Your goal.
Produce an exact transcription of every entry.

[Records from a data collection]
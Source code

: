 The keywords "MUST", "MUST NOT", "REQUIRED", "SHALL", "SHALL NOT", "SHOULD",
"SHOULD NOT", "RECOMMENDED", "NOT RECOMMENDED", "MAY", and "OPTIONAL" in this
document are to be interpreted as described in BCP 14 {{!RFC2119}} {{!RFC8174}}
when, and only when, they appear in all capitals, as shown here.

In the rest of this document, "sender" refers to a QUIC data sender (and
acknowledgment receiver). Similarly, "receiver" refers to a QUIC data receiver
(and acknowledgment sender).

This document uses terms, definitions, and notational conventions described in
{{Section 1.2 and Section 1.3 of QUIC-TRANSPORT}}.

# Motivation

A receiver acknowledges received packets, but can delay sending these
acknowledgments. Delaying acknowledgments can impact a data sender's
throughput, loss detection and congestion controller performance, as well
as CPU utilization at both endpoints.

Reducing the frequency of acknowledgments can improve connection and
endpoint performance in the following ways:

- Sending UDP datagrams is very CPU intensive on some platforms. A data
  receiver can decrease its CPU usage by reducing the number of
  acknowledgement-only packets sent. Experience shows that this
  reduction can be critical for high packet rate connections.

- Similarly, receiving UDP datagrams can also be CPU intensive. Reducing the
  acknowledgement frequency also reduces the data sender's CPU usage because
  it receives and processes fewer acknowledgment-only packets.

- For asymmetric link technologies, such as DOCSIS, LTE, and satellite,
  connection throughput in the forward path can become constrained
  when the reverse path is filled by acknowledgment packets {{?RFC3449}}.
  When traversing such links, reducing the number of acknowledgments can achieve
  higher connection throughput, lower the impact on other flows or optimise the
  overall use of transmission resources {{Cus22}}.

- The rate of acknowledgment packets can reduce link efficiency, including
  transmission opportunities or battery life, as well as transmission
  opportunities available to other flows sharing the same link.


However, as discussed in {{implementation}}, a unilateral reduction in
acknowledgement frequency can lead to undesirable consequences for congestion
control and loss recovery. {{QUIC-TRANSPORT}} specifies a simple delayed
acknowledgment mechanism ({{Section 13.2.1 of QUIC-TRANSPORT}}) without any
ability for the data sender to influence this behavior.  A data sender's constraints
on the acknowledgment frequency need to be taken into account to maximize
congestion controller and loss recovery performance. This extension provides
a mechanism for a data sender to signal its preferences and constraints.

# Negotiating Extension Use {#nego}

Exercise response.
Source code

: The keywords "MUST", "MUST NOT", "REQUIRED", "SHALL", "SHALL NOT", "SHOULD",
"SHOULD NOT", "RECOMMENDED", "NOT RECOMMENDED", "MAY", and "OPTIONAL" in this
document are to be interpreted as described in BCP 14 {{!RFC2119}} {{!RFC8174}}
when, and only when, they appear in all capitals, as shown here.

In the rest of this document, "sender" refers to a QUIC data sender (and
acknowledgment receiver). Similarly, "receiver" refers to a QUIC data receiver
(and acknowledgment sender).

This document uses terms, definitions, and notational conventions described in
{{Section 1.2 and Section 1.3 of QUIC-TRANSPORT}}.

# Motivation

A receiver acknowledges received packets, but can delay sending these
acknowledgments. Delaying acknowledgments can impact a data sender's
throughput, loss detection and congestion controller performance, as well
as CPU utilization at both endpoints.

Reducing the frequency of acknowledgments can improve connection and
endpoint performance in the following ways:

- Sending UDP datagrams is very CPU intensive on some platforms. A data
  receiver can decrease its CPU usage by reducing the number of
  acknowledgement-only packets sent. Experience shows that this
  reduction can be critical for high packet rate connections.

- Similarly, receiving UDP datagrams can also be CPU intensive. Reducing the
  acknowledgement frequency also reduces the data sender's CPU usage because
  it receives and processes fewer acknowledgment-only packets.

- For asymmetric link technologies, such as DOCSIS, LTE, and satellite,
  connection throughput in the forward path can become constrained
  when the reverse path is filled by acknowledgment packets {{?RFC3449}}.
  When traversing such links, reducing the number of acknowledgments can achieve
  higher connection throughput, lower the impact on other flows or optimise the
  overall use of transmission resources {{Cus22}}.

- The rate of acknowledgment packets can reduce link efficiency, including
  transmission opportunities or battery life, as well as transmission
  opportunities available to other flows sharing the same link.


However, as discussed in {{implementation}}, a unilateral reduction in
acknowledgement frequency can lead to undesirable consequences for congestion
control and loss recovery. {{QUIC-TRANSPORT}} specifies a simple delayed
acknowledgment mechanism ({{Section 13.2.1 of QUIC-TRANSPORT}}) without any
ability for the data sender to influence this behavior.  A data sender's constraints
on the acknowledgment frequency need to be taken into account to maximize
congestion controller and loss recovery performance. This extension provides
a mechanism for a data sender to signal its preferences and constraints.

# Negotiating Extension Use {#nego}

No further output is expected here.